L'Explication Prémisse
Cet article dit qu’on protège l’acheteur quand le vendeur a sciemment vendu un fonds (par exemple un fonds de commerce ou une propriété) qui appartenait en réalité à quelqu’un d’autre. Si le vendeur a agi de mauvaise foi (c’est‑à‑dire qu’il savait ou devait savoir qu’il n’était pas propriétaire) il doit rembourser à l’acheteur toutes les sommes que celui‑ci a engagées pour le fonds, y compris les dépenses de confort ou d’ornementation qui ne sont pas strictement nécessaires.
Vous achetez un café auprès d’un vendeur qui vous assure en toute confiance être propriétaire. Vous dépensez 15 000 € pour rénover la salle, acheter une belle machine à café et refaire la décoration. Plus tard on découvre que le vendeur n’était pas le propriétaire réel du fonds et l’affaire revient au vrai propriétaire. Si le vendeur a vendu en mauvaise foi, il devra vous rembourser les 15 000 €, même si une partie servait à des éléments de confort ou d’agrément.
- Condition de mise en œuvre : il faut prouver la mauvaise foi du vendeur (qu’il savait ou devait savoir qu’il ne vendait pas son fonds).
- Champ d’application : concerne les dépenses faites par l’acquéreur « au fonds » (entretien, travaux, achats liés à l’exploitation).

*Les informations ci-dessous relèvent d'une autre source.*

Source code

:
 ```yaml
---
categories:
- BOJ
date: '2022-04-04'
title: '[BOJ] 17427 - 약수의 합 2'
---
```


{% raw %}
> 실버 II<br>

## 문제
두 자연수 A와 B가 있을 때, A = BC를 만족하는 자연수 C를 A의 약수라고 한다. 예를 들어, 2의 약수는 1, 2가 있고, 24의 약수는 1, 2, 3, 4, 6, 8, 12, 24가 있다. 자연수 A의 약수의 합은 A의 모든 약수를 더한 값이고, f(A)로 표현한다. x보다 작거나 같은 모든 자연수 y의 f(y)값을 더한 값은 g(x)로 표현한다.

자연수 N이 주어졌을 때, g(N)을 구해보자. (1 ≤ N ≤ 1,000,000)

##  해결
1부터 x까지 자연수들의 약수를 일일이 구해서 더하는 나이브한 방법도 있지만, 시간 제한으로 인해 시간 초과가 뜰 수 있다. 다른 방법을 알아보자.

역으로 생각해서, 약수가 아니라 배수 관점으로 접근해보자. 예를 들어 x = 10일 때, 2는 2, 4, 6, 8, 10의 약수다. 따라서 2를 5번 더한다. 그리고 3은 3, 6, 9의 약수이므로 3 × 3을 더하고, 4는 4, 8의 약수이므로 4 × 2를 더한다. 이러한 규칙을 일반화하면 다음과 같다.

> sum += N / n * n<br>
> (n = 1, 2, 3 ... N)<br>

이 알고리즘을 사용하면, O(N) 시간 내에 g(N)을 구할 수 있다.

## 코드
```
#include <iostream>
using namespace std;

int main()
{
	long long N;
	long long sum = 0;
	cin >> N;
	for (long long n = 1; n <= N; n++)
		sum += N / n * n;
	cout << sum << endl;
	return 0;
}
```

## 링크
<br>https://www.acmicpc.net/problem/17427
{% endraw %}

- Étendue du remboursement : le vendeur doit rembourser toutes les dépenses, y compris celles de luxe, de confort ou d’agrément (même non indispensables).
- But de la règle : sanctionner le vendeur malhonnête et protéger l’acquéreur lésé.
- Preuve et recours : l’acquéreur doit démontrer les dépenses et la mauvaise foi du vendeur pour obtenir le remboursement ; la règle vise l’obligation de remboursement et non directement le transfert de propriété.